La adquisición, o construcción, de una identidad propia es un asunto tan complejo que permanece pendiente en los asuntos que la Humanidad tiene por resolver, y quizá quede en el cajón de los irresueltos para siempre. Ahora que tanto se habla de identidades, parece que la mejor manera de construirlas es mediante la oposición, mediante la negación de la parte propia que no nos gusta, y da la impresión de que uno puede dejar de ser parte de lo que es mediante una votación. Mientras nosotros seguimos enredados en estos problemas, de Latinoamérica nos siguen llegando novelas que afirman el mestizaje sin falsos orgullos ni bucólicos cantos a la alianza de civilizaciones, como es el caso de la novela que nos ocupa, Nombres y animales, de Rita Indiana.

Los autores latinoamericanos de las generaciones posteriores al boom del Realismo Mágico tenían sobre sí la pesada losa de esa manera de escribir que deslumbró al mundo. El propio Realismo Mágico, o, como lo llamaba Carpentier «Lo real maravilloso» es un movimiento que al tender a la exageración puede caer fácilmente en la autoparodia y en el desgaste del modelo. Por eso, los escritores que siguieron a García Márquez, Uslar Pietri o al propio Carpentier trataron de alejarse de esta manera de escribir, conservando el sustrato básico que les alimentaba: la realidad, en esta parte del mundo, necesita ser contada de una manera como no se ha contado antes. Sin embargo, la fascinación de la «magia» es demasiado poderosa, y pese a la gran cantidad de autores que bajo el paraguas de esa etiqueta han producido obras menores o insignificantes, pero ciertamente exóticas, persiste en magníficos libros como Nombres y animales.
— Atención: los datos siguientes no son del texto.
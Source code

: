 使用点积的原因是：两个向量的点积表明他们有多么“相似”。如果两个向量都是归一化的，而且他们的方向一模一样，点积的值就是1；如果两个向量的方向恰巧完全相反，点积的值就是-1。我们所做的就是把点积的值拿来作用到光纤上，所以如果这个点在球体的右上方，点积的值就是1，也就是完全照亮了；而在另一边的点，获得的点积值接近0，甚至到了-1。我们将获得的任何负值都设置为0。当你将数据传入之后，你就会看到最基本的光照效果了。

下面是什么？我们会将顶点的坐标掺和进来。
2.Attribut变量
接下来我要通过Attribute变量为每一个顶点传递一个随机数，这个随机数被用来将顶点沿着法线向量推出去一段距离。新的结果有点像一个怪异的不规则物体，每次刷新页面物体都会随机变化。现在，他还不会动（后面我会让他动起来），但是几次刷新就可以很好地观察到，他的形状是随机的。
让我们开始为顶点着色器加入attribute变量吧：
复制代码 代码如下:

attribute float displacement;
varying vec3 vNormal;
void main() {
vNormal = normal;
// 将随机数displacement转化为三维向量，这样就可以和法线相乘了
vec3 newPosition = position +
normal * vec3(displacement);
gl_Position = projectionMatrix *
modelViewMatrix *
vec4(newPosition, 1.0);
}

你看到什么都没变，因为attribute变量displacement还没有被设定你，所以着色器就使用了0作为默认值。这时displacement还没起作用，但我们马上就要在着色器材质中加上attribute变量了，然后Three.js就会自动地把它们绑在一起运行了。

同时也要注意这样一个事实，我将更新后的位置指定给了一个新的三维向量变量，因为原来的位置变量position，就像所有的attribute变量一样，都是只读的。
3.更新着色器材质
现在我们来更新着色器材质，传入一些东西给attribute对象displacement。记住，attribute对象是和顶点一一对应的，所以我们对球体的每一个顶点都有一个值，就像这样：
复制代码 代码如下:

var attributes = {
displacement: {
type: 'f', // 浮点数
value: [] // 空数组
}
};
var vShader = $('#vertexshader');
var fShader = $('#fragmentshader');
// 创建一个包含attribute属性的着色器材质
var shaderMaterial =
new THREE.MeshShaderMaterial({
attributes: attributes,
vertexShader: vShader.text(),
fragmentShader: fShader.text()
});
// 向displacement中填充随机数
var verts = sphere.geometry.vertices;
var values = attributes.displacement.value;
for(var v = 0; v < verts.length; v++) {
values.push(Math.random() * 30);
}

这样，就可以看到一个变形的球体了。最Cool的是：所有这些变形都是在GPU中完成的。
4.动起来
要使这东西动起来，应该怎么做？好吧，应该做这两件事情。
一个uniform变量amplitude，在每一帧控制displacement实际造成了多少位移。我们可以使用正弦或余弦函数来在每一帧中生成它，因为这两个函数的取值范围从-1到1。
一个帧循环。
La protagonista, una chica cuyo nombre no conoceremos, vive en el Caribe del año 1992, ocasión que sus padres aprovechan para visitar la Exposición Universal de Sevilla, dejándola a ella bajo el cuidado de su tío y de su clínica veterinaria. Como mandan los cánones de las novelas de descubrimiento, la acción transcurre durante el verano en el que «todo» ocurre: el despertar al sexo, el abandono de la adolescencia de forma abrupta, y el encuentro con la, ahora sí, identidad propia. Rita Indiana parece haber encontrado su voz hace tiempo, y nos ofrece un fresco del Santo Domingo que vivió en su juventud, con un tío que abandona el vudú para abrazar a Buda, y una delirante galería de personajes que pasan por la clínica veterinaria al borde del absurdo, pero siempre dentro de los límites de lo posible. Indiana es, además, música, y eso se traslada al lenguaje con que está escrita Nombres y animales, que además luce un criollo que raya lo ininteligible en ocasiones. Su pasión por la experimentación con las raíces del merengue y los ritmos caribeños en su estado puro, y no como llegan a las discotecas de nuestro país, hace posible que en la novela aparezca una realidad aumentada y en constante movimiento, esencial para conocer cómo es el mundo más allá de nosotros, más allá de los tópicos.